- **Assignment**: Every line below should be copied exactly; drop the pictures.

- **Input**:

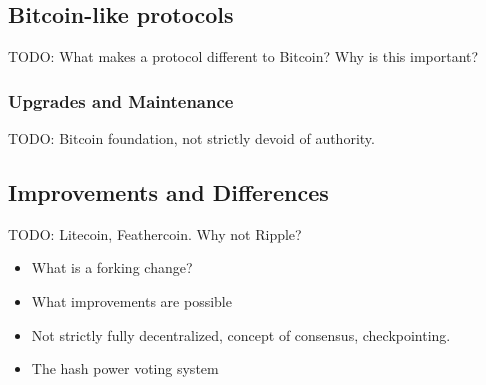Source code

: \subsection{Bitcoin-like protocols}
TODO: What makes a protocol different to Bitcoin? Why is this important?

\subsubsection{Upgrades and Maintenance}
TODO: Bitcoin foundation, not strictly devoid of authority.

\subsection{Improvements and Differences}
TODO: Litecoin, Feathercoin. Why not Ripple?

\begin{itemize} \item What is a forking change?  \item What improvements are
possible \item Not strictly fully decentralized, concept of consensus,
checkpointing.  \item The hash power voting system \end{itemize}


%
%



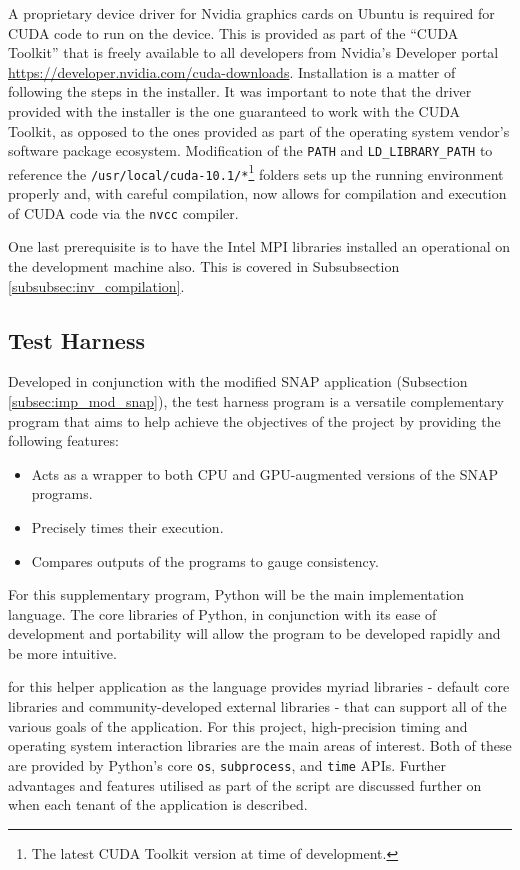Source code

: \documentclass[conference]{IEEEtran}
\begin{document}
A proprietary device driver for Nvidia graphics cards on Ubuntu is required for CUDA code to run on the device. This is provided as part of the ``CUDA Toolkit'' that is freely available to all developers from Nvidia's Developer portal \url{https://developer.nvidia.com/cuda-downloads}. Installation is a matter of following the steps in the installer. It was important to note that the driver provided with the installer is the one guaranteed to work with the CUDA Toolkit, as opposed to the ones provided as part of the operating system vendor's software package ecosystem. Modification of the \texttt{PATH} and \texttt{LD\_LIBRARY\_PATH} to reference the \texttt{/usr/local/cuda-10.1/*}\footnote{The latest CUDA Toolkit version at time of development.} folders sets up the running environment properly and, with careful compilation, now allows for compilation and execution of CUDA code via the \texttt{nvcc} compiler.

One last prerequisite is to have the Intel MPI libraries installed an operational on the development machine also. This is covered in Subsubsection \ref{subsubsec:inv_compilation}.


\subsection{Test Harness}
\label{subsec:imp_testharness}


Developed in conjunction with the modified SNAP application (Subsection \ref{subsec:imp_mod_snap}), the test harness program is a versatile complementary program that aims to help achieve the objectives of the project by providing the following features:

\begin{itemize}
    \item Acts as a wrapper to both CPU and GPU-augmented versions of the SNAP programs.
    \item Precisely times their execution.
    \item Compares outputs of the programs to gauge consistency.
\end{itemize}

For this supplementary program, Python will be the main implementation language. The core libraries of Python, in conjunction with its ease of development and portability will allow the program to be developed rapidly and be more intuitive.



for this helper application as the language provides myriad libraries - default core libraries and community-developed external libraries - that can support all of the various goals of the application. For this project, high-precision timing and operating system interaction libraries are the main areas of interest. Both of these are provided by Python's core \texttt{os}, \texttt{subprocess}, and \texttt{time} APIs. Further advantages and features utilised as part of the script are discussed further on when each tenant of the application is described.
\end{document}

- **Answer to this task**:
Source code

: \subsection{Bitcoin-like protocols}
TODO: What makes a protocol different to Bitcoin? Why is this important?

\subsubsection{Upgrades and Maintenance}
TODO: Bitcoin foundation, not strictly devoid of authority.

\subsection{Improvements and Differences}
TODO: Litecoin, Feathercoin. Why not Ripple?

\begin{itemize} \item What is a forking change?  \item What improvements are
possible \item Not strictly fully decentralized, concept of consensus,
checkpointing.  \item The hash power voting system \end{itemize}


%
%



Source code

: \documentclass[conference]{IEEEtran}
\begin{document}
A proprietary device driver for Nvidia graphics cards on Ubuntu is required for CUDA code to run on the device. This is provided as part of the ``CUDA Toolkit'' that is freely available to all developers from Nvidia's Developer portal \url{https://developer.nvidia.com/cuda-downloads}. Installation is a matter of following the steps in the installer. It was important to note that the driver provided with the installer is the one guaranteed to work with the CUDA Toolkit, as opposed to the ones provided as part of the operating system vendor's software package ecosystem. Modification of the \texttt{PATH} and \texttt{LD\_LIBRARY\_PATH} to reference the \texttt{/usr/local/cuda-10.1/*}\footnote{The latest CUDA Toolkit version at time of development.} folders sets up the running environment properly and, with careful compilation, now allows for compilation and execution of CUDA code via the \texttt{nvcc} compiler.

One last prerequisite is to have the Intel MPI libraries installed an operational on the development machine also. This is covered in Subsubsection \ref{subsubsec:inv_compilation}.


\subsection{Test Harness}
\label{subsec:imp_testharness}


Developed in conjunction with the modified SNAP application (Subsection \ref{subsec:imp_mod_snap}), the test harness program is a versatile complementary program that aims to help achieve the objectives of the project by providing the following features:

\begin{itemize}
    \item Acts as a wrapper to both CPU and GPU-augmented versions of the SNAP programs.
    \item Precisely times their execution.
    \item Compares outputs of the programs to gauge consistency.
\end{itemize}

For this supplementary program, Python will be the main implementation language. The core libraries of Python, in conjunction with its ease of development and portability will allow the program to be developed rapidly and be more intuitive.



for this helper application as the language provides myriad libraries - default core libraries and community-developed external libraries - that can support all of the various goals of the application. For this project, high-precision timing and operating system interaction libraries are the main areas of interest. Both of these are provided by Python's core \texttt{os}, \texttt{subprocess}, and \texttt{time} APIs. Further advantages and features utilised as part of the script are discussed further on when each tenant of the application is described.
\end{document}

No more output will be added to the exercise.